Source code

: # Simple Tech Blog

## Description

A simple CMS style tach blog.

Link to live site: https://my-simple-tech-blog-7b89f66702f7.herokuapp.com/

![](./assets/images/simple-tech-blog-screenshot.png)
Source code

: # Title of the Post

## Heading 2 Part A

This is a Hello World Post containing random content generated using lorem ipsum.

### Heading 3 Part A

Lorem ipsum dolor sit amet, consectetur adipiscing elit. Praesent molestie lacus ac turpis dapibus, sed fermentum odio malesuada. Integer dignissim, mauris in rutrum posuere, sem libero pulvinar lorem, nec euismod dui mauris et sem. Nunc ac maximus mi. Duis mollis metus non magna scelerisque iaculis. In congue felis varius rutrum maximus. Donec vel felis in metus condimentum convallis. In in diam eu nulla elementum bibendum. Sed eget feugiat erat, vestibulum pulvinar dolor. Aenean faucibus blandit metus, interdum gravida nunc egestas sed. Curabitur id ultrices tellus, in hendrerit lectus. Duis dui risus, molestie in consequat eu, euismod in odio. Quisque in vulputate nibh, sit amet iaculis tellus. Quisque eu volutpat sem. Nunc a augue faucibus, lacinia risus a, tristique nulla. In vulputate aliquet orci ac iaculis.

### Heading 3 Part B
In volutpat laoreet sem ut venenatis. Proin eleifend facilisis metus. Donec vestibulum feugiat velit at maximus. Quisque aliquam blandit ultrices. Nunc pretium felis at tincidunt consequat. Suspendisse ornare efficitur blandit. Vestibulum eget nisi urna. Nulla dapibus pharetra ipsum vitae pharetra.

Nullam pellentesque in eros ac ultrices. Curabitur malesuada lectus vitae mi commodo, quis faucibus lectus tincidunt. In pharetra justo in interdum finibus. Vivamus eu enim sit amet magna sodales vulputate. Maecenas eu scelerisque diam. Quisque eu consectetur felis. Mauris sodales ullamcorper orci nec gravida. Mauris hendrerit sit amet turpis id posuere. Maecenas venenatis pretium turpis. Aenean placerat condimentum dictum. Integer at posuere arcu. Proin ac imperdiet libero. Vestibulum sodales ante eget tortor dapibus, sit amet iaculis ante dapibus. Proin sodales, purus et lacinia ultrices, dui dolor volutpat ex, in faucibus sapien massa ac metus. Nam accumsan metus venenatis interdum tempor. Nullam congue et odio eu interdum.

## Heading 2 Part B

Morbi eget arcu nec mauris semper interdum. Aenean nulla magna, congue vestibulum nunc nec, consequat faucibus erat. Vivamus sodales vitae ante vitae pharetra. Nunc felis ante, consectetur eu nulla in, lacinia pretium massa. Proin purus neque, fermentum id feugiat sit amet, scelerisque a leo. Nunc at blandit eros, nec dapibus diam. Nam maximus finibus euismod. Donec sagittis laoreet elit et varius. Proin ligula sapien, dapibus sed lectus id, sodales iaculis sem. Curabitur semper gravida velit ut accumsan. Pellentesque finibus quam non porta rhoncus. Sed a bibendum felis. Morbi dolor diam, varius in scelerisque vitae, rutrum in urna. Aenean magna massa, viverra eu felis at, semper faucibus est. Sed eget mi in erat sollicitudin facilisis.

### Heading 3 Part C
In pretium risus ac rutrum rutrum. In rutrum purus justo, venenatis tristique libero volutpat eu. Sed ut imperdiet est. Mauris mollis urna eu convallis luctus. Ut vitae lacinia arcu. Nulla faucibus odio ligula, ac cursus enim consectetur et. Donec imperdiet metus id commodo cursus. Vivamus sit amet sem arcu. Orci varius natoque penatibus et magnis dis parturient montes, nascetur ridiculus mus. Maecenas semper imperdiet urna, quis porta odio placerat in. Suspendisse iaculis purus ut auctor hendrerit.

__________________________________________________

TASK ITEM: In this exercise, every line of the listing is to be output exactly.

YOUR SOLUTION:
Source code

: # Simple Tech Blog

## Description

A simple CMS style tach blog.

Link to live site: https://my-simple-tech-blog-7b89f66702f7.herokuapp.com/

![](./assets/images/simple-tech-blog-screenshot.png)
Source code

: # Title of the Post

## Heading 2 Part A

This is a Hello World Post containing random content generated using lorem ipsum.

### Heading 3 Part A

Lorem ipsum dolor sit amet, consectetur adipiscing elit. Praesent molestie lacus ac turpis dapibus, sed fermentum odio malesuada. Integer dignissim, mauris in rutrum posuere, sem libero pulvinar lorem, nec euismod dui mauris et sem. Nunc ac maximus mi. Duis mollis metus non magna scelerisque iaculis. In congue felis varius rutrum maximus. Donec vel felis in metus condimentum convallis. In in diam eu nulla elementum bibendum. Sed eget feugiat erat, vestibulum pulvinar dolor. Aenean faucibus blandit metus, interdum gravida nunc egestas sed. Curabitur id ultrices tellus, in hendrerit lectus. Duis dui risus, molestie in consequat eu, euismod in odio. Quisque in vulputate nibh, sit amet iaculis tellus. Quisque eu volutpat sem. Nunc a augue faucibus, lacinia risus a, tristique nulla. In vulputate aliquet orci ac iaculis.

### Heading 3 Part B
In volutpat laoreet sem ut venenatis. Proin eleifend facilisis metus. Donec vestibulum feugiat velit at maximus. Quisque aliquam blandit ultrices. Nunc pretium felis at tincidunt consequat. Suspendisse ornare efficitur blandit. Vestibulum eget nisi urna. Nulla dapibus pharetra ipsum vitae pharetra.

Nullam pellentesque in eros ac ultrices. Curabitur malesuada lectus vitae mi commodo, quis faucibus lectus tincidunt. In pharetra justo in interdum finibus. Vivamus eu enim sit amet magna sodales vulputate. Maecenas eu scelerisque diam. Quisque eu consectetur felis. Mauris sodales ullamcorper orci nec gravida. Mauris hendrerit sit amet turpis id posuere. Maecenas venenatis pretium turpis. Aenean placerat condimentum dictum. Integer at posuere arcu. Proin ac imperdiet libero. Vestibulum sodales ante eget tortor dapibus, sit amet iaculis ante dapibus. Proin sodales, purus et lacinia ultrices, dui dolor volutpat ex, in faucibus sapien massa ac metus. Nam accumsan metus venenatis interdum tempor. Nullam congue et odio eu interdum.

## Heading 2 Part B

Morbi eget arcu nec mauris semper interdum. Aenean nulla magna, congue vestibulum nunc nec, consequat faucibus erat. Vivamus sodales vitae ante vitae pharetra. Nunc felis ante, consectetur eu nulla in, lacinia pretium massa. Proin purus neque, fermentum id feugiat sit amet, scelerisque a leo. Nunc at blandit eros, nec dapibus diam. Nam maximus finibus euismod. Donec sagittis laoreet elit et varius. Proin ligula sapien, dapibus sed lectus id, sodales iaculis sem. Curabitur semper gravida velit ut accumsan. Pellentesque finibus quam non porta rhoncus. Sed a bibendum felis. Morbi dolor diam, varius in scelerisque vitae, rutrum in urna. Aenean magna massa, viverra eu felis at, semper faucibus est. Sed eget mi in erat sollicitudin facilisis.

### Heading 3 Part C
In pretium risus ac rutrum rutrum. In rutrum purus justo, venenatis tristique libero volutpat eu. Sed ut imperdiet est. Mauris mollis urna eu convallis luctus. Ut vitae lacinia arcu. Nulla faucibus odio ligula, ac cursus enim consectetur et. Donec imperdiet metus id commodo cursus. Vivamus sit amet sem arcu. Orci varius natoque penatibus et magnis dis parturient montes, nascetur ridiculus mus. Maecenas semper imperdiet urna, quis porta odio placerat in. Suspendisse iaculis purus ut auctor hendrerit.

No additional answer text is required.